Their gathering, more than 20 strong with a potluck to cap the event, had a purpose other than reminiscences about the dubious ties that bind them, which include (but are by no means limited to, as they say) snowless winters, warm weather, trail-destroying flash floods, trail-destroying ice storms, long nights of grooming, blown-up business plans, endless trail work and fickle landowners.

Don’t forget the all-too-frequent visits to plead with their friendly local banker.

All of the above were a prevalent and bemused theme, but Center actually called the meeting to brainstorm about a historic future gathering of the clan next fall and a new cross-country skiing exhibit to mark the 10th anniversary of the Vermont Ski and Snowboard Museum in Stowe.

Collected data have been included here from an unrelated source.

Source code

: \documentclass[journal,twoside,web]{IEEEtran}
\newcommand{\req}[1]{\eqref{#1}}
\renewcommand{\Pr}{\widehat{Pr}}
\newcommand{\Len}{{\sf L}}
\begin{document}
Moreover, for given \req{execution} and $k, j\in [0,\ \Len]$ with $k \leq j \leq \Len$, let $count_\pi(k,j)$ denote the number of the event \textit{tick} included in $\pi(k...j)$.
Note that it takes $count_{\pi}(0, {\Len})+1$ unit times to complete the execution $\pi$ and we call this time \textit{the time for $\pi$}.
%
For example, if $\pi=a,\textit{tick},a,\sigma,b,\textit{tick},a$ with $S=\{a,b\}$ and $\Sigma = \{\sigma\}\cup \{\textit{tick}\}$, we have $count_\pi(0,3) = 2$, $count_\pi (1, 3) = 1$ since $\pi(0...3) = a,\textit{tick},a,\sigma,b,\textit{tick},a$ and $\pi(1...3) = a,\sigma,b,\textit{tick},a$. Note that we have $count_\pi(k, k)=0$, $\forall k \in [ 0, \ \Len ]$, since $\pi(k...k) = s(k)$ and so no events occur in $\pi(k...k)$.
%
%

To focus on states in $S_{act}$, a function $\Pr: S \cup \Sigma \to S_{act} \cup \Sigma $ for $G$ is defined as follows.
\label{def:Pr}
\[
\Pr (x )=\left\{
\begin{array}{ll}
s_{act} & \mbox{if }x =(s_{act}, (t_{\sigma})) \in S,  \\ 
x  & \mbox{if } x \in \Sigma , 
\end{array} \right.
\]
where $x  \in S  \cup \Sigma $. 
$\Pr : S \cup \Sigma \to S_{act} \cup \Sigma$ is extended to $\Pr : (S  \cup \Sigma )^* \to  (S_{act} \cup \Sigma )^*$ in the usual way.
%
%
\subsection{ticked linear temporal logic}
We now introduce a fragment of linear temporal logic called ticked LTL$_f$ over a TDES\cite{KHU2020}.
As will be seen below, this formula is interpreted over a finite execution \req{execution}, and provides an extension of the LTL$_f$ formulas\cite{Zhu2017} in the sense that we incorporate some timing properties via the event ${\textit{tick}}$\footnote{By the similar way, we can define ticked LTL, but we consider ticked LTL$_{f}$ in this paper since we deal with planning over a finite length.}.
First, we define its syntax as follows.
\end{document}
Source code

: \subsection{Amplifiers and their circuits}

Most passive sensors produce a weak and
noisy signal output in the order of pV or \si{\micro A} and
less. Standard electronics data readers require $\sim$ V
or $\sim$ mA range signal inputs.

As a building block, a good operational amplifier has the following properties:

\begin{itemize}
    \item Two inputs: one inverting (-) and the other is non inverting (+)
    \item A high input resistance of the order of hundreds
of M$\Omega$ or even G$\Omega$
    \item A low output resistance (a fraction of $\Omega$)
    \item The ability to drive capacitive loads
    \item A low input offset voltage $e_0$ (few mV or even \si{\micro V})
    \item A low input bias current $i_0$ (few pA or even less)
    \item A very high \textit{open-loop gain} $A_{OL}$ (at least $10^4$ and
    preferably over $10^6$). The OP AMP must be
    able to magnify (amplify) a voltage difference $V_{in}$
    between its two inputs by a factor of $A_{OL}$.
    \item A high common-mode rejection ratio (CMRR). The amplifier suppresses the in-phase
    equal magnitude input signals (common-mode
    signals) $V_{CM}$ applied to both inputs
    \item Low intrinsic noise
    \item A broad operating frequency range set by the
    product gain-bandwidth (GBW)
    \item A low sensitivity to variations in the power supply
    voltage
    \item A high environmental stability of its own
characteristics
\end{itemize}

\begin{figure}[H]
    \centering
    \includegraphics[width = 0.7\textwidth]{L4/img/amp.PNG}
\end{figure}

It’s entirely correct to think of this group as Nordic Johnny Appleseeds, inn-keeping dreamers, businessmen, outdoor enthusiasts or skiers who planted their ambitions – modest, grand, some fatally grandiose – in Vermont’s fertile rolling snow-covered terrain four decades ago, hoping to grow a new ski touring industry.

Grow it did, turning the state into a cross-country skiing mecca, creating a recreational sport now strongly identified with Vermont and introducing several generations to a healthy activity.

But not without epic growing pains. So, much as they were marked by relentless enthusiasm, promotional passion, tenacity and foolhardy climatic optimism, the group is tied together more by what attendee Johannes Von Trapp, with entirely typical dark humor, said is the ever-present realization that they were never more than one bad snow season away from the fiscal grim reaper.

Von Trapp’s story is the best known, of course. In the 1960s, the youngest member of the famed singing family came up with a then-laughable idea: to draw guests to his family’s lodge in the hills above Stowe by offering cross-country skiing. He opened a touring center in 1968 and virtually built the bandwagon, but many others soon climbed aboard and rode it into the Vermont hills, bumping along rocky snowless trails to success in some cases also into debt, and even bankruptcy. Von Trapp’s own contribution to the tribulation list, he noted, includes having his ski shop burn down in the 1970s, back when a cozy wood stove was the heat source and donation boxes for trail use sat by the door.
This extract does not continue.